This morning we have a network outage at work, and none of the computers in this room can talk to the network.
Except, for some undoubtedly bizarre reason, mine, which is perfectly all right.
I fear I'm not going to get to stay sitting at it for very long; one colleague has already tried to kick me off so he could check an ‘urgent’ email, and I strongly suspect others will be doing similar sorts of things soon enough.
(Mind you, this kind of makes up for yesterday. Yesterday we had a three-second power cut and all the machines rebooted; everyone else's was fine after it came back up, but mine stopped talking to its trackball for several hours. Karma is very quick these days.)

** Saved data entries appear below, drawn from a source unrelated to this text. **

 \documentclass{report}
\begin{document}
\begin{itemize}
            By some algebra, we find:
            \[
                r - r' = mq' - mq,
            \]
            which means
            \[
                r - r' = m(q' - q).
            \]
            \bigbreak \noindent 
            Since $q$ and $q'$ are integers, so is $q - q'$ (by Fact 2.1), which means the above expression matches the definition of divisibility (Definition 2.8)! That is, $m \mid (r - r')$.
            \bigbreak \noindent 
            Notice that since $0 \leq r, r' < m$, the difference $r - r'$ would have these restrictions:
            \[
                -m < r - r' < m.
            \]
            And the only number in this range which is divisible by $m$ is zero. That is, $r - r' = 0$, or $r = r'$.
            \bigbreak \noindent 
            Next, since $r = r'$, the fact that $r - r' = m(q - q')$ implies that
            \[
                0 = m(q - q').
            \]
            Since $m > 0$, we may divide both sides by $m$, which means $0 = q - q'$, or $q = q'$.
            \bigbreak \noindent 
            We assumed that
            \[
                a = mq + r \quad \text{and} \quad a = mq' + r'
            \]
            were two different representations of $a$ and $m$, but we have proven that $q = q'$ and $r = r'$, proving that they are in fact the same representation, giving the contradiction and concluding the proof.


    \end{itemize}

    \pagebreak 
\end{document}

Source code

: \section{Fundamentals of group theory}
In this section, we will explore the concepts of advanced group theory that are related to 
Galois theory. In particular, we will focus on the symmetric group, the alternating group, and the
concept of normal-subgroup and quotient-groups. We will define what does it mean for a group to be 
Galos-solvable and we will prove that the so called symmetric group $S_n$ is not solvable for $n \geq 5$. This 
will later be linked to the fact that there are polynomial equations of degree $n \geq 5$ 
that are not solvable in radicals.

"I'm composing emails for when I can send them"
"I'm catching up on some off-line work I'd got behind on"
"Since I can't work, I'm writing a novel"
"No, that clicking noise is my geiger counter, not my computer"
G: *clicks very slowly*
P: BTW, when should we be worried?
T: Well, if the first three digits were whirring faster than you can see, Icertainly start thinking of leaving the room.
P: What's the next sample?
T: *holds metal to geigercounter*
G: *first three digits were whirring faster than you can see*
T: What's wrong?
P: Uh, um, I know that *can't* be dangerous or you wouldn't be holding it, but, uh, you did say that, uh,...
T: Doh! It's only scary if everywhere in the room's like that.
T: *moves metal 1/2 cm away*
G: *stops*
Random small-world syndrome thing -- do you know Caroline Berry (wol)?
And yes, I do know wol :-)
Small world syndrome strikes again.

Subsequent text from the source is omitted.